Cheerleading is a sport which was a big part of my life for many years – from seven years old until I was seventeen years old. So, of course the title of this blog is written light-heartedly and with complete sarcasm, as this can be a common misconception. However, although it may not be obvious to the outsider, mathematics is a big part of cheerleading, and covers many of the basic principles of mathematics; such as counting, shape, angles, measurement.

Counting

Basic knowledge of counting is used in cheerleading of counting up to eight, which must be kept at a steady pace, and in time with music. To confuse things, as you progress into higher levels of cheerleading, the music and pace of routines becomes faster and eight-counts must be counted only using the odd numbers off the number sequence. For example, 1, 3, 5, 7…….1, 3, 5, 7, in comparison to 1, 2, 3, 4, 5, 6, 7, 8. Therefore, there must be a knowledge of odd numbers, or counting in two’s. An example of the basic cheer count is demonstrated by the video below (the first 8 seconds of the video should give you the right idea). Another important point of counting in cheerleading is to ensure stunt groups are in groups of five or four. There must be basic knowledge of division, knowing how to divide your team up to create an equal amount of stunt groups.

Shape and angles

Shape and angles are an important aspect of cheerleading, as all the motions used have to be tight, precise and in the correct position. By cheer motions I am referring to the various positions your arms and legs are held to create a shape. Below is an example of some of the motions used in cheerleading, to aid me in my explanations.

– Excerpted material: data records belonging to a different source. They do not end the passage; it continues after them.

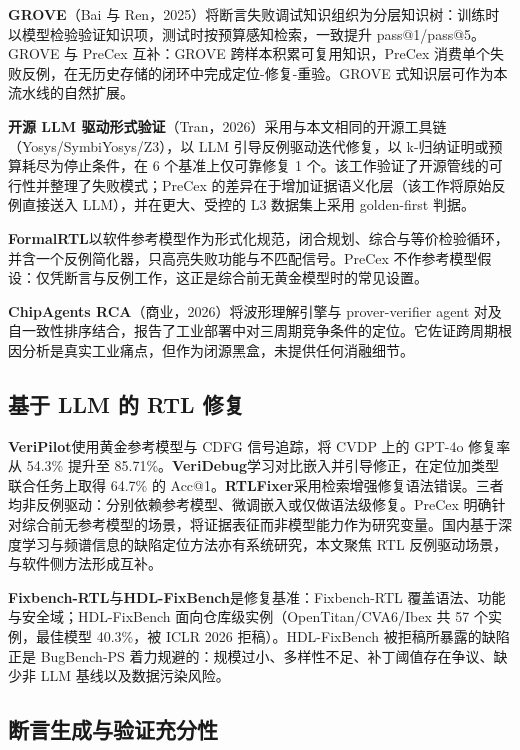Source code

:\documentclass[journal]{IEEEtran}
\begin{document}
\textbf{GROVE}（Bai 与 Ren，2025）\cite{grove}将断言失败调试知识组织为分层知识树：训练时以模型检验验证知识项，测试时按预算感知检索，一致提升 pass@1/pass@5。GROVE 与 PreCex 互补：GROVE 跨样本积累可复用知识，PreCex 消费单个失败反例，在无历史存储的闭环中完成定位-修复-重验。GROVE 式知识层可作为本流水线的自然扩展。

\textbf{开源 LLM 驱动形式验证}（Tran，2026）\cite{openllmformal}采用与本文相同的开源工具链（Yosys/SymbiYosys/Z3），以 LLM 引导反例驱动迭代修复，以 k-归纳证明或预算耗尽为停止条件，在 6 个基准上仅可靠修复 1 个。该工作验证了开源管线的可行性并整理了失败模式；PreCex 的差异在于增加证据语义化层（该工作将原始反例直接送入 LLM），并在更大、受控的 L3 数据集上采用 golden-first 判据。

\textbf{FormalRTL}\cite{formalrtl}以软件参考模型作为形式化规范，闭合规划、综合与等价检验循环，并含一个反例简化器，只高亮失败功能与不匹配信号。PreCex 不作参考模型假设：仅凭断言与反例工作，这正是综合前无黄金模型时的常见设置。

\textbf{ChipAgents RCA}（商业，2026）\cite{chipagents}将波形理解引擎与 prover-verifier agent 对及自一致性排序结合，报告了工业部署中对三周期竞争条件的定位。它佐证跨周期根因分析是真实工业痛点，但作为闭源黑盒，未提供任何消融细节。

\subsection{基于 LLM 的 RTL 修复}

\textbf{VeriPilot}\cite{veripilot}使用黄金参考模型与 CDFG 信号追踪，将 CVDP 上的 GPT-4o 修复率从 54.3\% 提升至 85.71\%。\textbf{VeriDebug}\cite{veridebug}学习对比嵌入并引导修正，在定位加类型联合任务上取得 64.7\% 的 Acc@1。\textbf{RTLFixer}\cite{rtlfixer}采用检索增强修复语法错误。三者均非反例驱动：分别依赖参考模型、微调嵌入或仅做语法级修复。PreCex 明确针对综合前无参考模型的场景，将证据表征而非模型能力作为研究变量。国内基于深度学习与频谱信息的缺陷定位方法亦有系统研究\cite{zh5}，本文聚焦 RTL 反例驱动场景，与软件侧方法形成互补。

\textbf{Fixbench-RTL}\cite{fixbench}与\textbf{HDL-FixBench}\cite{hdlfixbench}是修复基准：Fixbench-RTL 覆盖语法、功能与安全域；HDL-FixBench 面向仓库级实例（OpenTitan/CVA6/Ibex 共 57 个实例，最佳模型 40.3\%，被 ICLR 2026 拒稿）。HDL-FixBench 被拒稿所暴露的缺陷正是 BugBench-PS 着力规避的：规模过小、多样性不足、补丁阈值存在争议、缺少非 LLM 基线以及数据污染风险。

\subsection{断言生成与验证充分性}
\end{document}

As you can see shape and angles play a big part in all of these. For example the motion ‘T’, you have to ensure that both of your arms are at a right angles, and your legs are tight toghether to create the perfect ‘T’ shape. However motions are not the only time that shape and angles come into cheerleading. During stunting, the way the base (person on the bottom of the pyramid) holds their posture, arms and legs is also extremely important. The base’s legs must be shoulder width apart (measurement) and the bases arms must be be held tight in towards their chest and their hands held at a right angle, in order to hold the flyers (person on top of the pyramid) foot. Again below is an example of how bases and flyers must stand and hold their posture whilst stunting – drawing in key aspects of shape also with the flyer holding her hands in position known as ‘High V’.

Moreover on shape and angles, bases must ensure they are standing creating a box shape with their feet, and their feet are facing directly towards one nother – knows as toe-to-toe. Therefore, creating more right angles.

Measurement

Back to the idea of positioning in stunt groups – stunt groups must ensure they are the correct distance appart so as not to bang in to one another. This is usuually measured by around and arms length or markings are shown on the mats of where to stand. This rule is also important during floor work, cheerleaders must enure they are at least an arms length apart from one another, so as not to collide whilst dancing and cheering. Lastly, during floorwork, position is important to as to create shape. For example, cheerleaders standing around the mat in a square or circle before a tumbling sequence.